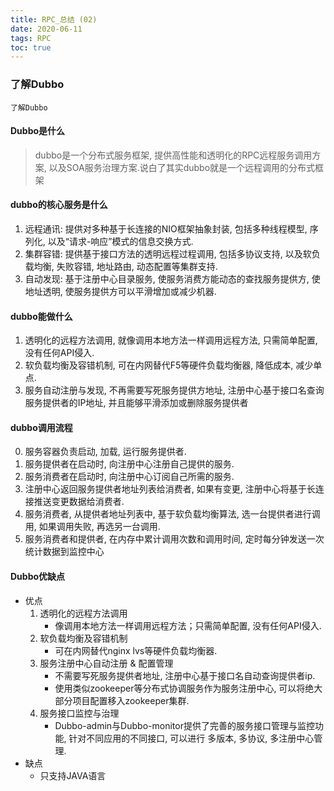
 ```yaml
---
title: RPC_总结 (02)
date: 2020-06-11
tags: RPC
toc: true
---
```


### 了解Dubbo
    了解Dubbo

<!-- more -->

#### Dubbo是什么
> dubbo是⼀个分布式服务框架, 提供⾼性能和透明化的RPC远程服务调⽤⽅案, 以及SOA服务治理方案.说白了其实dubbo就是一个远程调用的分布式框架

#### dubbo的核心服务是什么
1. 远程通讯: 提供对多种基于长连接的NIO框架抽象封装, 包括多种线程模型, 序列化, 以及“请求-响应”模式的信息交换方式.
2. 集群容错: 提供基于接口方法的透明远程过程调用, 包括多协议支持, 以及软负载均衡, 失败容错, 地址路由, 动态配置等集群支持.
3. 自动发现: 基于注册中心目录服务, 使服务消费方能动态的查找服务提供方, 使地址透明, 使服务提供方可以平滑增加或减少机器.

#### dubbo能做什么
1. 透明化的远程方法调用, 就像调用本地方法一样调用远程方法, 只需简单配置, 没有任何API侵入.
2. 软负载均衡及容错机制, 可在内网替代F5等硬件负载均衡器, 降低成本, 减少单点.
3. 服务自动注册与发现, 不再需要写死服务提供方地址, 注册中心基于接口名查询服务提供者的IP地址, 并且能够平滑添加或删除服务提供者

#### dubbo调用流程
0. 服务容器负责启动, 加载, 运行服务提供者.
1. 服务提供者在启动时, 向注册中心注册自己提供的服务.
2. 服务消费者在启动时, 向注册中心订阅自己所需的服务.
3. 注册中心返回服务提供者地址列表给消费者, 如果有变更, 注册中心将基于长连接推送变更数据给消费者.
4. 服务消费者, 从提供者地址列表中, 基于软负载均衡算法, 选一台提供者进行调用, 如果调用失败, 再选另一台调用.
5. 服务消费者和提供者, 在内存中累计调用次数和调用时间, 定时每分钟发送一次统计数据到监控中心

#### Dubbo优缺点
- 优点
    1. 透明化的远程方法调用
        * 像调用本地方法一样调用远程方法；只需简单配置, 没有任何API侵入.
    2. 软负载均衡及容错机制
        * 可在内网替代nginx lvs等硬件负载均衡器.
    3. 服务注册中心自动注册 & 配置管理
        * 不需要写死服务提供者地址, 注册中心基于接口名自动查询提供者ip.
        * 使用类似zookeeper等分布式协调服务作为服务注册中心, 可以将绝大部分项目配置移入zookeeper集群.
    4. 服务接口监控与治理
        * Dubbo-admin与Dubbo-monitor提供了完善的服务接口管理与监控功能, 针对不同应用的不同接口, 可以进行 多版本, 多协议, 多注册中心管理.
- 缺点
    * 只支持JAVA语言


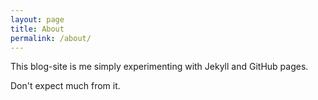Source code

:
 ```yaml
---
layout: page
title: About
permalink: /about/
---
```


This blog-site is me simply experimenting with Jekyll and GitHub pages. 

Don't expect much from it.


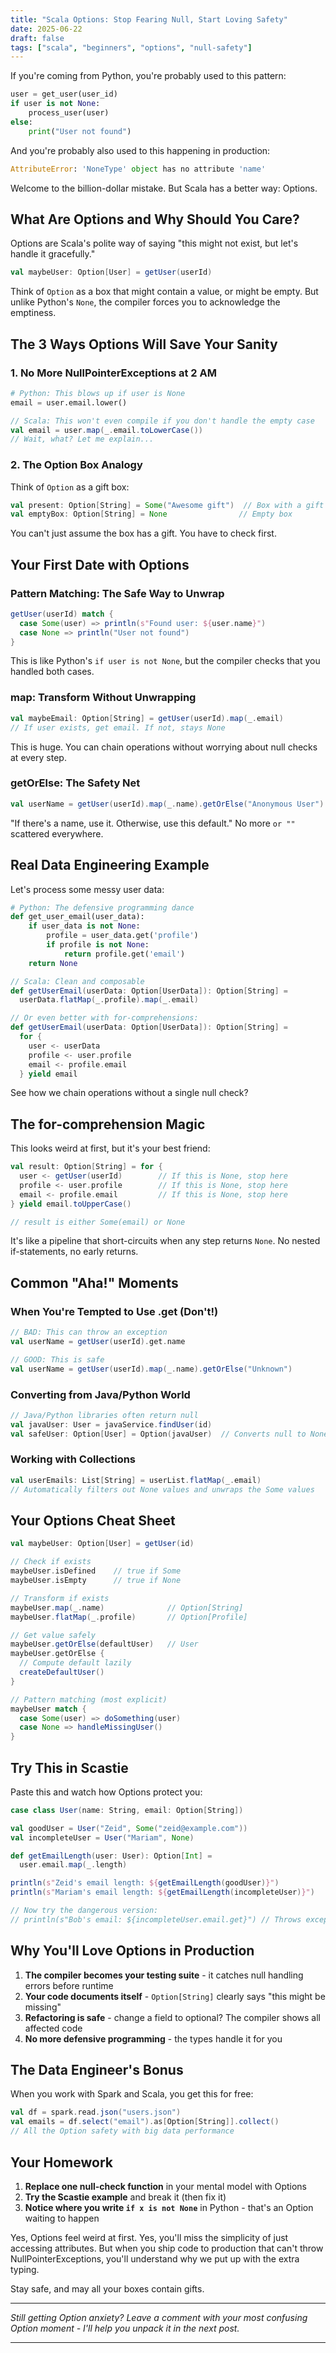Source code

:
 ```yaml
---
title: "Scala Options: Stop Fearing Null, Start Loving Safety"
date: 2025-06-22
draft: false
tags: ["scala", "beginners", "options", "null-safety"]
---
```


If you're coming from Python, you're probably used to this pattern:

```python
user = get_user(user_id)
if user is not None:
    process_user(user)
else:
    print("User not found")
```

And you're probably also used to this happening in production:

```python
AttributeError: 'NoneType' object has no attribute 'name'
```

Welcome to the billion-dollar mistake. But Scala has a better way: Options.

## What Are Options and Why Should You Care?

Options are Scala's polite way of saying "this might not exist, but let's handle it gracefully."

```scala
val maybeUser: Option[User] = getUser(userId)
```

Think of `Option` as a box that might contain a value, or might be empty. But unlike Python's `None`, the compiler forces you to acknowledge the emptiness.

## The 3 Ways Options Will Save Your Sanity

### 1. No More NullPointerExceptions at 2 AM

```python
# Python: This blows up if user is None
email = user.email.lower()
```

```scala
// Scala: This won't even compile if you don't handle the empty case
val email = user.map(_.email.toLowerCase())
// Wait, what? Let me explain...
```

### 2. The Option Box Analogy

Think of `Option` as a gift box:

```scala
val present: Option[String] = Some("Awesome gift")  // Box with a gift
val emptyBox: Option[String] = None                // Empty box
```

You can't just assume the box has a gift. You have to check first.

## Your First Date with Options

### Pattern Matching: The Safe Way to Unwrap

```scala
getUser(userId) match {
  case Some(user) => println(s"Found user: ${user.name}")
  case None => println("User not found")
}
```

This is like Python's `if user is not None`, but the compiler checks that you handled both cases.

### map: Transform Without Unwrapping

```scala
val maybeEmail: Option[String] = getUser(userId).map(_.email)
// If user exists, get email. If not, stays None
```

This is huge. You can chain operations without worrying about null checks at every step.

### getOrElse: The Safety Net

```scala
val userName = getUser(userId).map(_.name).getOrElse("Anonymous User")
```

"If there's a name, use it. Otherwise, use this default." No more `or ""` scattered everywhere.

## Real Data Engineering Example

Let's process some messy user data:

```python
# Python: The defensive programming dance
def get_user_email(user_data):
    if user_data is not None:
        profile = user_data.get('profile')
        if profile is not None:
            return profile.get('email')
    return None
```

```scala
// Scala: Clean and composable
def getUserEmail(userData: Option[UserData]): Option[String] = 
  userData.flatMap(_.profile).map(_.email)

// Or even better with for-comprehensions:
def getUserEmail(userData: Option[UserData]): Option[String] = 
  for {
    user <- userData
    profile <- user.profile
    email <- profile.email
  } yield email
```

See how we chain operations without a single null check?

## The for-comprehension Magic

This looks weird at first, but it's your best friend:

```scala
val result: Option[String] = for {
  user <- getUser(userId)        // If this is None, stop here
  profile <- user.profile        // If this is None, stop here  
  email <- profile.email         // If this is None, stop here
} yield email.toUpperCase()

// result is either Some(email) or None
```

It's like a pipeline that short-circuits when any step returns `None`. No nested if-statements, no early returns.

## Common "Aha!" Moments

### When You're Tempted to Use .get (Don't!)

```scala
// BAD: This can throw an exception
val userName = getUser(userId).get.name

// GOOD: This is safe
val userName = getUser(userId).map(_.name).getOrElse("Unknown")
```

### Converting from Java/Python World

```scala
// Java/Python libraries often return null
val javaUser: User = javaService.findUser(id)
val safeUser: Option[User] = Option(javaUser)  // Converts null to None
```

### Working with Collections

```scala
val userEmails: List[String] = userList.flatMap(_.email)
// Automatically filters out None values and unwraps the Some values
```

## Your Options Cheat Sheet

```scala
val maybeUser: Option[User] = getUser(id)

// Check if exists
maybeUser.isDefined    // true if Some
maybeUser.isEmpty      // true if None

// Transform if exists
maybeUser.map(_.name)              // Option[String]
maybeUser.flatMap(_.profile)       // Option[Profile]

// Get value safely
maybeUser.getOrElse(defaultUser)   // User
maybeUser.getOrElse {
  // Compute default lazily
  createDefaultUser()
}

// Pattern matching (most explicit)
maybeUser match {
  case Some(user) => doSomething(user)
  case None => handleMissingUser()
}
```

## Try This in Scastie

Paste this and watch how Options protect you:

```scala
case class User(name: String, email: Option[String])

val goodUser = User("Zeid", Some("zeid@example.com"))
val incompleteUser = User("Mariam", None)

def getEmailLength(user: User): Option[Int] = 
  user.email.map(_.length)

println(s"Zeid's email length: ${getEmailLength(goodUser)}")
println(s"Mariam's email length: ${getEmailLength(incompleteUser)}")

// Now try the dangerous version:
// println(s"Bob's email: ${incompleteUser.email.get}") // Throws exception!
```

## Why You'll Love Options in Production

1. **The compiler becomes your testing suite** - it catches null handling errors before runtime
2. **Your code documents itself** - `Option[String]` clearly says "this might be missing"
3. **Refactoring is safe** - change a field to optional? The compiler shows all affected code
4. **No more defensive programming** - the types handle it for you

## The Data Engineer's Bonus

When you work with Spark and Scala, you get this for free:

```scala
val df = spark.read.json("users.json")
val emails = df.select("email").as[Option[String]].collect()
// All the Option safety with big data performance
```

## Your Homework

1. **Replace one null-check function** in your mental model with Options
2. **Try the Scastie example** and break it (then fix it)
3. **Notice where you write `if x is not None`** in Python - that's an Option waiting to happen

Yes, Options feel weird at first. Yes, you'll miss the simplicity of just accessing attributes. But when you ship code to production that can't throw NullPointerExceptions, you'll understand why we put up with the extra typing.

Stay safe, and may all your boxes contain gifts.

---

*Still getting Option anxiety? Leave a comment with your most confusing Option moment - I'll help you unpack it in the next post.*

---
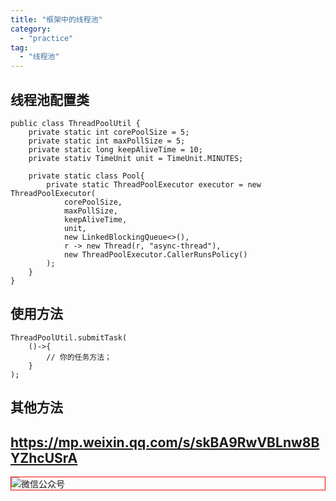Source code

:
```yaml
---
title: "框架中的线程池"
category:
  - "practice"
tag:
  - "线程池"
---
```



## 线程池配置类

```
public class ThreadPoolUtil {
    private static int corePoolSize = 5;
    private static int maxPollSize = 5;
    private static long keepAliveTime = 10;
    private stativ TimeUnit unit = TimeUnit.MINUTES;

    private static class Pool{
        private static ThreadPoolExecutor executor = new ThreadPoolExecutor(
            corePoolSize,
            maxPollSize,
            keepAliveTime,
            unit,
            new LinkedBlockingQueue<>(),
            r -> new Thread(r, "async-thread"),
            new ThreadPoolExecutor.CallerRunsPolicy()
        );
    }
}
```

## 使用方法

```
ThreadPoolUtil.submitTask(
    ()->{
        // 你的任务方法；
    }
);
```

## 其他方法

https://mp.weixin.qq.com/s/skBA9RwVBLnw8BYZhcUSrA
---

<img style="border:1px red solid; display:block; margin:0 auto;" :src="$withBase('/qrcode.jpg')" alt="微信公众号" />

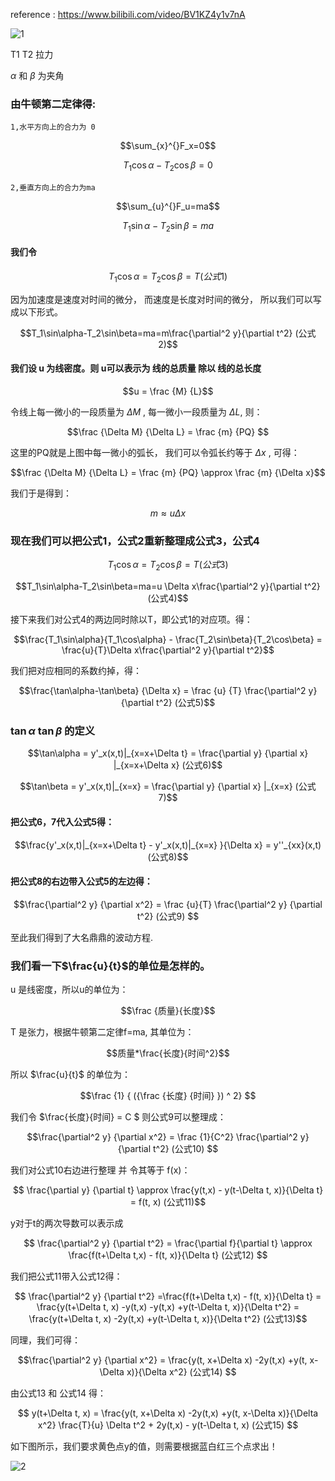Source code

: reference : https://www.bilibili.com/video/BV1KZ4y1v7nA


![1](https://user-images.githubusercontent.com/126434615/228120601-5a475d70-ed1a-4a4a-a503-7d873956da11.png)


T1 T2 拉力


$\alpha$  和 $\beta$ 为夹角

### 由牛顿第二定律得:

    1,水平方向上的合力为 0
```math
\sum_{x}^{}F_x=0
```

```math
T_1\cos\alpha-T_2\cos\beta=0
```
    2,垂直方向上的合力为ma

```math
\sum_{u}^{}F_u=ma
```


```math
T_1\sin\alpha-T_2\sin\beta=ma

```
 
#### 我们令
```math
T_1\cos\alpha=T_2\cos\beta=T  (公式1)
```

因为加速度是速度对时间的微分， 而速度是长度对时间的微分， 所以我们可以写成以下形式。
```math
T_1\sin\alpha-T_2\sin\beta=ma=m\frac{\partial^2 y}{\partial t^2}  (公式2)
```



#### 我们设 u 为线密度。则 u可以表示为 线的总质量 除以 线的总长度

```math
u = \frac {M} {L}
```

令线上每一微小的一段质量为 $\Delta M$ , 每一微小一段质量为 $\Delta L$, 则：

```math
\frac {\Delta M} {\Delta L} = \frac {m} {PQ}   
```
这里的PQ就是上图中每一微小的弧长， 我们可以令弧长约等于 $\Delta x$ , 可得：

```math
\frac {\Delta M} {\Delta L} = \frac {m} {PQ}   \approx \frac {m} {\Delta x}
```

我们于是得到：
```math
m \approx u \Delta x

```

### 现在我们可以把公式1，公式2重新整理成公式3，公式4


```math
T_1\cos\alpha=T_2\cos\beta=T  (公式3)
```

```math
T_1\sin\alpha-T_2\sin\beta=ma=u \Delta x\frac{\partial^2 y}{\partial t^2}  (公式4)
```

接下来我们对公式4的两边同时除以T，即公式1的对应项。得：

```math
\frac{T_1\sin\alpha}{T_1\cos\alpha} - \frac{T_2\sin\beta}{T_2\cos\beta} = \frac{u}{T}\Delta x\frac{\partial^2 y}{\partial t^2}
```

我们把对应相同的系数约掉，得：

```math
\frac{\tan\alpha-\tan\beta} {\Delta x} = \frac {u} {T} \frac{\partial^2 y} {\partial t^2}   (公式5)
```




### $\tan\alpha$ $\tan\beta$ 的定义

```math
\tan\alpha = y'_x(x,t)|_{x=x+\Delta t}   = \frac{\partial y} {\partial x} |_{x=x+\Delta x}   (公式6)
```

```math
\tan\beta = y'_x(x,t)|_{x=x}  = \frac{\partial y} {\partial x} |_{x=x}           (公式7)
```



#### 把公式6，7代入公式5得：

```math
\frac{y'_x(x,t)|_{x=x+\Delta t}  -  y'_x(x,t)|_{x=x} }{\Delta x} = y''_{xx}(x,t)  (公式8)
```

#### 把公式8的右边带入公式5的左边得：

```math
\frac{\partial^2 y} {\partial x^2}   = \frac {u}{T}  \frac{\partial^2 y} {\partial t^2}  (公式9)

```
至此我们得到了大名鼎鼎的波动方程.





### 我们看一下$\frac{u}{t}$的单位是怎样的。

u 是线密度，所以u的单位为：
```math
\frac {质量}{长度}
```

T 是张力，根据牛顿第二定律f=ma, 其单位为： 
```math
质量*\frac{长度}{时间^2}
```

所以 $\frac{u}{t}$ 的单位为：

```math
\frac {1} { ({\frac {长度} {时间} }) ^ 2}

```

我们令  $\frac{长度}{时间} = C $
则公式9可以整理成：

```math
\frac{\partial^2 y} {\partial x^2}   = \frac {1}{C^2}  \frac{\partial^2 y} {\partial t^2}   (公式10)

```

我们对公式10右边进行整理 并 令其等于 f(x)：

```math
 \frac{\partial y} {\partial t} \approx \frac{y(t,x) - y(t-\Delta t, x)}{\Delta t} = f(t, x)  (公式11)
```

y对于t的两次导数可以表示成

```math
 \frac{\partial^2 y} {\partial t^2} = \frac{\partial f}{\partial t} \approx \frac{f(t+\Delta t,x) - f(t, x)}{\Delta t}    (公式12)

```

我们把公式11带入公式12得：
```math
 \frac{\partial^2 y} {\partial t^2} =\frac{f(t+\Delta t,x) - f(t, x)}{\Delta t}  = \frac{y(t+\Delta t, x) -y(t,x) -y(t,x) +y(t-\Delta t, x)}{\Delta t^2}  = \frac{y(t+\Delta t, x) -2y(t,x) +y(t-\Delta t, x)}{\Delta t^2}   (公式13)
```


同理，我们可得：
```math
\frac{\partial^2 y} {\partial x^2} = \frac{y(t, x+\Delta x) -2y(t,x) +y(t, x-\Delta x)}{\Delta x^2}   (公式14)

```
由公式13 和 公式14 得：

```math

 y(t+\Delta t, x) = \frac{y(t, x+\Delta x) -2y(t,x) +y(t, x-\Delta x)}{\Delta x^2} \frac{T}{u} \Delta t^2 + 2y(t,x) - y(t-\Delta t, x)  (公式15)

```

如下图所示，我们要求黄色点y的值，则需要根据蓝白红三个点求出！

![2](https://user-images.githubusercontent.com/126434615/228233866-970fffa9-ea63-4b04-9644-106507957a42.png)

____

## TASK ITEM
Go through the entries and copy each line holding the string "chain".

## EXERCISE RESULT
This is huge. You can chain operations without worrying about null checks at every step.
See how we chain operations without a single null check?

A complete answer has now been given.